• TASK BRIEF: No pictures go into the output, which should consist only of the lines from the first line of the data through the line with "wikipedia for similar", copied exactly.

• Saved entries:
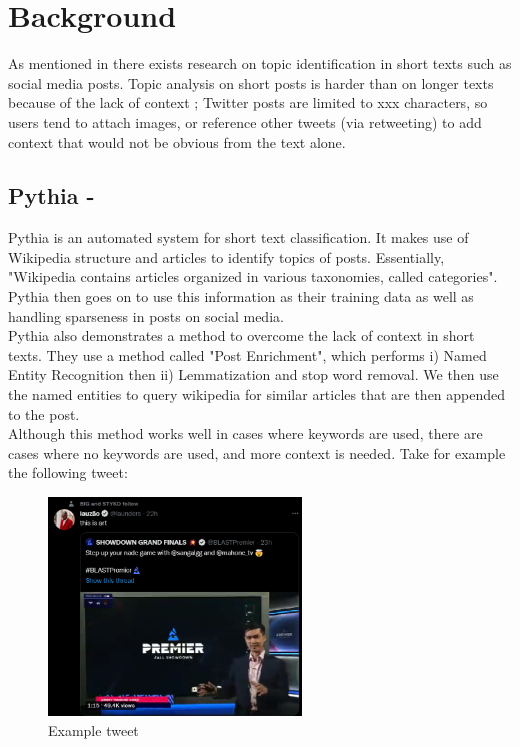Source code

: \chapter{Background}
\label{ch:background}



As mentioned in  there exists research on topic identification in short texts such as social media posts.
Topic analysis on short posts is harder than on longer texts because of the lack of context \cite{}; Twitter posts are limited to xxx
characters, so users tend to attach images, or reference other tweets (via retweeting) to add context that would not be obvious from
the text alone.

\section{Pythia - \cite{Pythia}}
Pythia is an automated system for short text classification. It makes use of Wikipedia structure and articles to identify
topics of posts.
Essentially, "Wikipedia contains articles organized in various taxonomies, called categories". Pythia then goes on to use
this information as their training data as well as handling sparseness in posts on social media.\\

Pythia also demonstrates a method to overcome the lack of context in short texts. They use a method called "Post Enrichment",
which performs i) Named Entity Recognition then ii) Lemmatization and stop word removal. We then use the named entities to query
wikipedia for similar articles that are then appended to the post.\\

Although this method works well in cases where keywords are used, there are cases where no keywords are used, and more context
is needed. Take for example the following tweet:
\newpage
\begin{figure}[htbp]
    \centering
    \includegraphics[width=0.6\textwidth]{../images/tweet-example.png}
    \caption{Example tweet}
    \label{fig:tweet-example}
\end{figure}

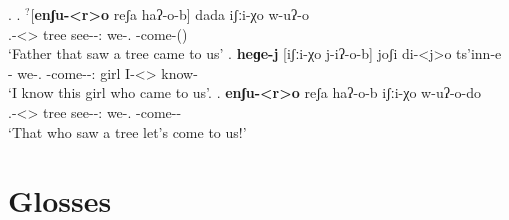 \ex.  
	\ag. $^?$[\textbf{enʃu-<r>o} reʃa haʔ-o-b] dada iʃːi-χo w-uʔ-o\\
		{\Rfl.\Obl-<\Nans>\Aff} tree {see-\Pst-\Ptcp:\Pst} {we-\Add.\Lat} {\M-come-\Pst(\Aor)}\\
		\glt `Father that saw a tree came to us' \label{rfl-resumptive}
	\bg. \textbf{heɡe-j} [iʃːi-χo j-iʔ-o-b] joʃi di-<j>o ts'inn-e\\
		{\Dem-\F} {we-\Add.\Lat} {\M-come-\Pst-\Ptcp:\Pst} girl {I-<\F>\Aff} {know-\Hab}\\
		\glt `I know this girl who came to us'. \label{dem-resumptive}
	\bg. \textbf{enʃu-<r>o} reʃa haʔ-o-b iʃːi-χo w-uʔ-o-do\\
		{\Rfl.\Obl-<\Nans>\Aff} tree {see-\Pst-\Ptcp:\Pst} {we-\Add.\Lat} {\M-come-\Imp-\Jus}\\
		\glt `That who saw a tree let's come to us!' \label{resumptive?}

\section*{Glosses}
\small
\printglosses


\normalsize
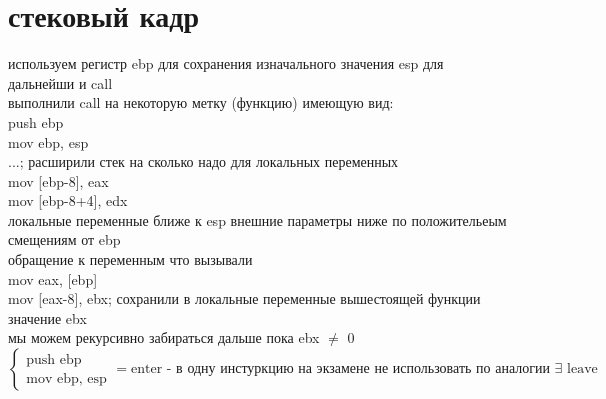 \documentclass[a4paper, 12pt]{article}
\begin{document}
    \section*{стековый кадр}
    \hypertarget{stack_add}{}
    используем регистр ebp для сохранения изначального значения esp для дальнейши и call \\
    выполнили call на некоторую метку (функцию) имеющую вид: \\
    push ebp\\
    mov ebp, esp \\
    ...;  расширили стек на сколько надо для локальных переменных \\
    mov [ebp-8], eax \\
    mov [ebp-8+4], edx \\ локальные переменные ближе к esp внешние параметры ниже по положительеым смещениям от ebp
    \\
    обращение к переменным что вызывали \\
    mov eax, [ebp] \\
    mov [eax-8], ebx; сохранили в локальные переменные вышестоящей функции значение ebx \\
    мы можем рекурсивно забираться дальше пока ebx $\ne$ 0 \\

    \[
    \begin{cases}
        \text{push ebp}\\
        \text{mov ebp, esp}
    \end{cases} = \text{enter - в одну инстуркцию на экзамене не использовать по аналогии $\exists$ leave}
    \]
\end{document}
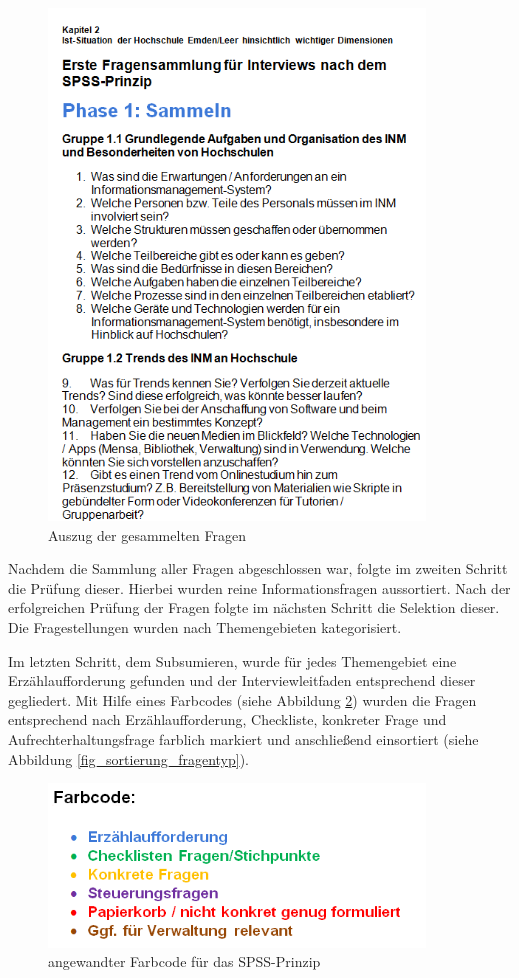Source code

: \begin{figure}[h!]
	\centering
	\includegraphics[width=10cm]{kapitel/gruppe2/bilder/auszug_fragen}
	\caption{Auszug der gesammelten Fragen}
	\label{fig_auszug_fragen_sammeln}
\end{figure}

Nachdem die Sammlung aller Fragen abgeschlossen war, folgte im zweiten Schritt die Prüfung dieser. Hierbei wurden reine Informationsfragen aussortiert. Nach der erfolgreichen Prüfung der Fragen folgte im nächsten Schritt die Selektion dieser. Die Fragestellungen wurden nach Themengebieten kategorisiert. 

Im letzten Schritt, dem Subsumieren, wurde für jedes Themengebiet eine Erzählaufforderung gefunden und der Interviewleitfaden entsprechend dieser gegliedert. Mit Hilfe eines Farbcodes (siehe Abbildung \ref{fig_farbcode_SPSS}) wurden die Fragen entsprechend nach Erzählaufforderung, Checkliste, konkreter Frage und Aufrechterhaltungsfrage farblich markiert und anschließend einsortiert (siehe Abbildung \ref{fig_sortierung_fragentyp}).

\begin{figure}[h!]
	\centering
	\includegraphics[width=10cm]{kapitel/gruppe2/bilder/farbcode_spss}
	\caption{angewandter Farbcode für das SPSS-Prinzip}
	\label{fig_farbcode_SPSS}
\end{figure}

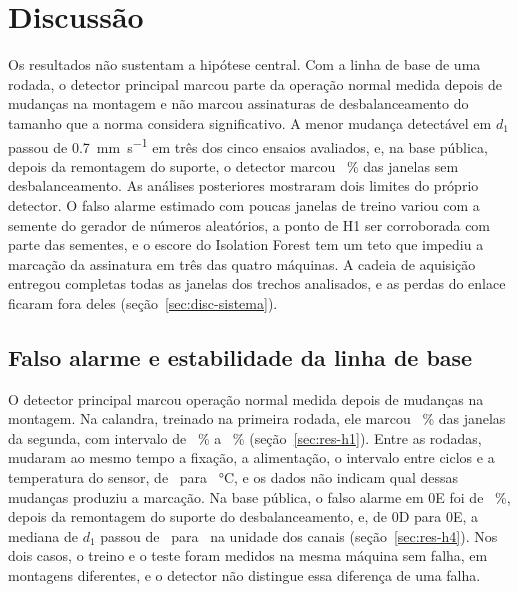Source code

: \chapter{Discussão}\label{cap:discussao}

Os resultados não sustentam a hipótese central. Com a linha de base de uma rodada, o detector principal marcou parte da operação normal medida depois de mudanças na montagem e não marcou assinaturas de desbalanceamento do tamanho que a norma considera significativo. A menor mudança detectável em $d_1$ passou de \SI{0,7}{\milli\meter\per\second} em três dos cinco ensaios avaliados, e, na base pública, depois da remontagem do suporte, o detector marcou \hQuatroFracaoZero~\% das janelas sem desbalanceamento. As análises posteriores mostraram dois limites do próprio detector. O falso alarme estimado com poucas janelas de treino variou com a semente do gerador de números aleatórios, a ponto de H1 ser corroborada com parte das sementes, e o escore do Isolation Forest tem um teto que impediu a marcação da assinatura em três das quatro máquinas. A cadeia de aquisição entregou completas todas as janelas dos trechos analisados, e as perdas do enlace ficaram fora deles (seção~\ref{sec:disc-sistema}).

\section{Falso alarme e estabilidade da linha de base}\label{sec:disc-falso-alarme}

O detector principal marcou operação normal medida depois de mudanças na montagem. Na calandra, treinado na primeira rodada, ele marcou \hUmCalandraIFDireto~\% das janelas da segunda, com intervalo de \hUmCalandraIFDiretoInf~\% a \hUmCalandraIFDiretoSup~\% (seção~\ref{sec:res-h1}). Entre as rodadas, mudaram ao mesmo tempo a fixação, a alimentação, o intervalo entre ciclos e a temperatura do sensor, de \campoTempCalandraUm\ para \campoTempCalandraDois~\si{\celsius}, e os dados não indicam qual dessas mudanças produziu a marcação. Na base pública, o falso alarme em 0E foi de \hQuatroFracaoZero~\%, depois da remontagem do suporte do desbalanceamento, e, de 0D para 0E, a mediana de $d_1$ passou de \hQuatroDumMedianaTreino\ para \hQuatroDumMedianaZero\ na unidade dos canais (seção~\ref{sec:res-h4}). Nos dois casos, o treino e o teste foram medidos na mesma máquina sem falha, em montagens diferentes, e o detector não distingue essa diferença de uma falha.

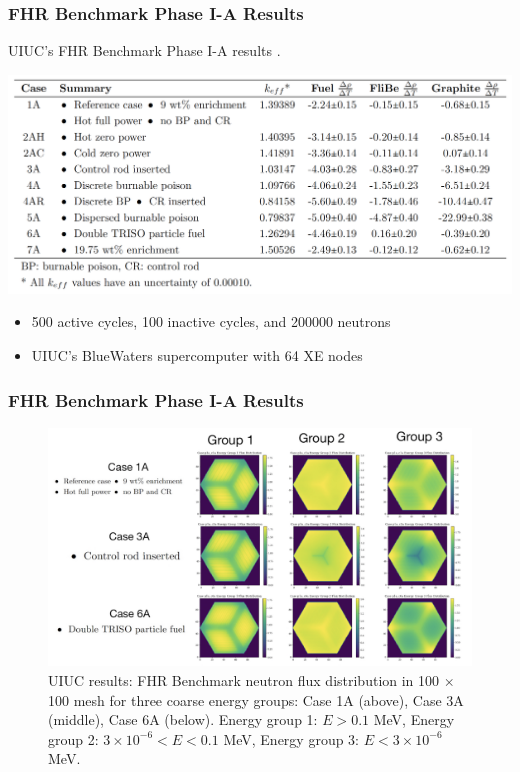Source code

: \begin{frame}
    \frametitle{FHR Benchmark Phase I-A Results}
    \begin{table}
        \caption{UIUC's FHR Benchmark Phase I-A results 
        \cite{chee_arfcfhr-benchmark_2021}.}
        \includegraphics[width=\linewidth]{figures/benchmark-coeff-results.png} 
    \end{table}
    \begin{itemize}
        \item 500 active cycles, 100 inactive cycles, and 200000 neutrons
        \item UIUC's BlueWaters supercomputer with 64 XE nodes
    \end{itemize}
\end{frame}

\begin{frame}
    \frametitle{FHR Benchmark Phase I-A Results}
    \begin{figure}[]
        \centering
        \includegraphics[width=0.9\linewidth]{figures/phase1a-e.png} 
        \vspace{-0.2cm}
        \caption{UIUC results: FHR Benchmark neutron flux 
        distribution in 100 $\times$ 100 mesh for three coarse energy groups: Case 
        1A (above), Case 3A (middle), Case 6A (below). Energy group 1: $E > 0.1$ MeV, 
        Energy group 2: $3 \times 10^{-6} < E < 0.1$ MeV, Energy group 3: $E < 3 \times 10^{-6}$ MeV. }
    \end{figure}
\end{frame}

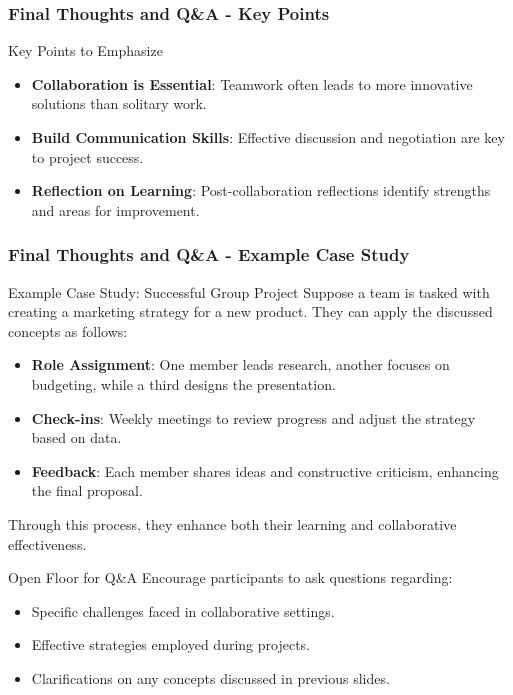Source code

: \documentclass[aspectratio=169]{beamer}
\begin{document}
\begin{frame}[fragile]
    \frametitle{Final Thoughts and Q\&A - Key Points}
    \begin{block}{Key Points to Emphasize}
        \begin{itemize}
            \item \textbf{Collaboration is Essential}: Teamwork often leads to more innovative solutions than solitary work.
            \item \textbf{Build Communication Skills}: Effective discussion and negotiation are key to project success.
            \item \textbf{Reflection on Learning}: Post-collaboration reflections identify strengths and areas for improvement.
        \end{itemize}
    \end{block}
\end{frame}

\begin{frame}[fragile]
    \frametitle{Final Thoughts and Q\&A - Example Case Study}
    \begin{block}{Example Case Study: Successful Group Project}
        Suppose a team is tasked with creating a marketing strategy for a new product. They can apply the discussed concepts as follows:
        \begin{itemize}
            \item \textbf{Role Assignment}: One member leads research, another focuses on budgeting, while a third designs the presentation.
            \item \textbf{Check-ins}: Weekly meetings to review progress and adjust the strategy based on data.
            \item \textbf{Feedback}: Each member shares ideas and constructive criticism, enhancing the final proposal.
        \end{itemize}
        Through this process, they enhance both their learning and collaborative effectiveness.
    \end{block}
    
    \begin{block}{Open Floor for Q\&A}
        Encourage participants to ask questions regarding:
        \begin{itemize}
            \item Specific challenges faced in collaborative settings.
            \item Effective strategies employed during projects.
            \item Clarifications on any concepts discussed in previous slides.
        \end{itemize}
    \end{block}
\end{frame}
\end{document}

• RESULT FOR THIS TASK:
Source code

: \chapter{Background}
\label{ch:background}



As mentioned in  there exists research on topic identification in short texts such as social media posts.
Topic analysis on short posts is harder than on longer texts because of the lack of context \cite{}; Twitter posts are limited to xxx
characters, so users tend to attach images, or reference other tweets (via retweeting) to add context that would not be obvious from
the text alone.

\section{Pythia - \cite{Pythia}}
Pythia is an automated system for short text classification. It makes use of Wikipedia structure and articles to identify
topics of posts.
Essentially, "Wikipedia contains articles organized in various taxonomies, called categories". Pythia then goes on to use
this information as their training data as well as handling sparseness in posts on social media.\\

Pythia also demonstrates a method to overcome the lack of context in short texts. They use a method called "Post Enrichment",
which performs i) Named Entity Recognition then ii) Lemmatization and stop word removal. We then use the named entities to query
wikipedia for similar articles that are then appended to the post.\\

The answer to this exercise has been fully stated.